Selang  beberapa  saat,  permainan  berhenti.  Sang  guru tersenyum kepada murid-muridnya.  "Anak-anak,  begitulah kita ummat Islam. Mulanya yang haq itu haq, yang bathil itu bathil. Kita begitu jelas membedakannya. Namun  kemudian,  musuh-musuh  kita  memaksakan kepada kita lewat berbagai cara,   untuk   membalik  sesuatu,  dari  yang  haq  menjadi  bathil,  dan sebaliknya.

Pertama-tama  mungkin  akan  sulit  bagi  kita menerima hal tersebut, tapi karena  terus  disosialisasikan  dengan  cara-cara  menarik  oleh  mereka, akhirnya  lambat  laun  kalian  terbiasa  dengan hal itu. Dan kalian mulai mengikutinya. Musuh-musuh kalian tidak pernah berhenti membalik nilai." "Pacaran tidak lagi sesuatu yang tabu, selingkuh dan zinah tidak lagi jadi persoalan,  pakaian  mini  dan  ketat menjadi hal yang lumrah, minum khamr menjadi  suatu  hiburan, materialistis dan permisifitas kini menjadi suatu gaya  hidup  pilihan,  tawuran  menjadi  trend  pemuda, memakan harta riba adalah hal yang biasa... dan lain lain."

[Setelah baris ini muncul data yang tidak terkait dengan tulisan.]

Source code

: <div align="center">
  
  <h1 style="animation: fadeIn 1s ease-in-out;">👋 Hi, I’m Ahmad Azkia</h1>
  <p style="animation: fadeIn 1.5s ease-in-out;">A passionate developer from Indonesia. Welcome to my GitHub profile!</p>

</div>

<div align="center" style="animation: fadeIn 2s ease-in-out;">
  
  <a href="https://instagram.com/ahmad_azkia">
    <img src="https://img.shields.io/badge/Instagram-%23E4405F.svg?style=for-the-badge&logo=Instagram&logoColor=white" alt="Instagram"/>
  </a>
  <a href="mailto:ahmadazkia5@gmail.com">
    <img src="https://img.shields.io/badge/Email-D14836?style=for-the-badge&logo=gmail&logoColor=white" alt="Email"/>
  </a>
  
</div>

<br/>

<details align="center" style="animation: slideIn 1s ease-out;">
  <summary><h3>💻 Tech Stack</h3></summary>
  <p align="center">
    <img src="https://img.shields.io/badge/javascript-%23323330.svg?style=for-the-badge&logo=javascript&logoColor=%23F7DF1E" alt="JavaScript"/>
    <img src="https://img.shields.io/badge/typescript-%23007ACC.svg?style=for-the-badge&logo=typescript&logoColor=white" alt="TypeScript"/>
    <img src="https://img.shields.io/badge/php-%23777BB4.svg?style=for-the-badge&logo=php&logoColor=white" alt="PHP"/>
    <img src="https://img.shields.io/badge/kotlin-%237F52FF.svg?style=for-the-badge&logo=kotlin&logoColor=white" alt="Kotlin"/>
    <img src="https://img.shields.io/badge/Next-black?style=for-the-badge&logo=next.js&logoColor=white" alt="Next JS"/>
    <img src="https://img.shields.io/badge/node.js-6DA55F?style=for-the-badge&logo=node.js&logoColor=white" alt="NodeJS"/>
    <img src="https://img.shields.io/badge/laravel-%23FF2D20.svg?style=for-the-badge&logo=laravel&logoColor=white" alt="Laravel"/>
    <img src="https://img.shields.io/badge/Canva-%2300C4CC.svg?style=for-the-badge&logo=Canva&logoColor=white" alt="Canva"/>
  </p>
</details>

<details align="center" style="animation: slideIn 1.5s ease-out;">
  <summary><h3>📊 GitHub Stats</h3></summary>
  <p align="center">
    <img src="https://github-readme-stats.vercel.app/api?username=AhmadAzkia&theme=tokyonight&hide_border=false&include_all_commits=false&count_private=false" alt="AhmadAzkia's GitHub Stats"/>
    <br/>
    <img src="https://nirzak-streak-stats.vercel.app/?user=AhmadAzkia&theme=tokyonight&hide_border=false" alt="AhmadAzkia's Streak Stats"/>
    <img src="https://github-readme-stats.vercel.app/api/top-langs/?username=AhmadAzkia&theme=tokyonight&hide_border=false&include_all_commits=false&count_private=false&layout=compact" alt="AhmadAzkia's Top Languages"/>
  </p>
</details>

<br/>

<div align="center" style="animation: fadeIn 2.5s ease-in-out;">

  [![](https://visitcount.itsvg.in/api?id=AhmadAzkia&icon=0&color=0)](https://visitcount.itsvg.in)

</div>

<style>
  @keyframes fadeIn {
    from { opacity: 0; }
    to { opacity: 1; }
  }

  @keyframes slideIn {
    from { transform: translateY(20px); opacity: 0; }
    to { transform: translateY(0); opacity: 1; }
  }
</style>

"Semuanya  sudah terbalik. Dan tanpa disadari, kalian sedikit demi sedikit menerimanya. Paham?" tanya Ibu Guru kepada murid-muridnya. "Paham buu..."

"Baik  permainan  kedua..."  begitu  Bu  Guru  melanjutkan. "Bu Guru punya Qur'an,  Ibu  letakkan  di  tengah karpet. Nah, sekarang kalian berdiri di luar  karpet. Permainannya adalah, bagaimana caranya mengambil Qur'an yang ada di tengah tanpa menginjak karpet?" Nah, nah, nah. Murid-Muridnya  berpikir  keras. Ada yang punya alternatif dengan tongkat, dan lain-lain. Akhirnya  Sang  Guru  memberikan jalan keluar, ia gulung karpetnya, dan ia ambil Qur'annya. Ia memenuhi syarat, tidak menginjak karpet.

"Anak-anak,  begitulah ummat Islam dan musuh-musuhnya... Musuh-musuh Islam tidak  akan  menginjak-injak kalian dengan terang-terangan... Karena tentu kalian  akan menolaknya mentah mentah. Premanpun tak akan rela kalau Islam dihina   di   hadapan   mereka.   Tapi   mereka   akan  menggulung  kalian perlahan-lahan dari pinggir, sehingga kalian tidak sadar."

"Jika  seseorang  ingin  membangun  rumah  yang  kuat, maka dibangunnyalah pondasi yang kuat. Begitulah Islam, jika ingin kuat, maka bangunlah aqidah yang  kuat.  Sebaliknya,  jika  ingin  membongkar rumah, tentu susah kalau membongkar   pondasinya   dulu,  tentu  saja  hiasan-hiasan  dinding  akan dikeluarkan  dulu,  kursi  dipindahkan dulu, lemari disingkirkan dulu satu persatu,   baru   rumah   dihancurkan....   Begitulah   musuh-musuh  Islam menghancurkan kita. Ia tidak akan menghantam terang-terangan, tapi ia akan perlahan-lahan  mencopot  kalian.  Mulai  dari perangai kalian, cara hidup kalian,  model  pakaian  kalian,  dan  lain-lain, sehingga meskipun kalian muslim,  tapi  kalian  telah  meninggalkan ajaran Islam dan mengikuti cara mereka... Dan itulah yang mereka inginkan."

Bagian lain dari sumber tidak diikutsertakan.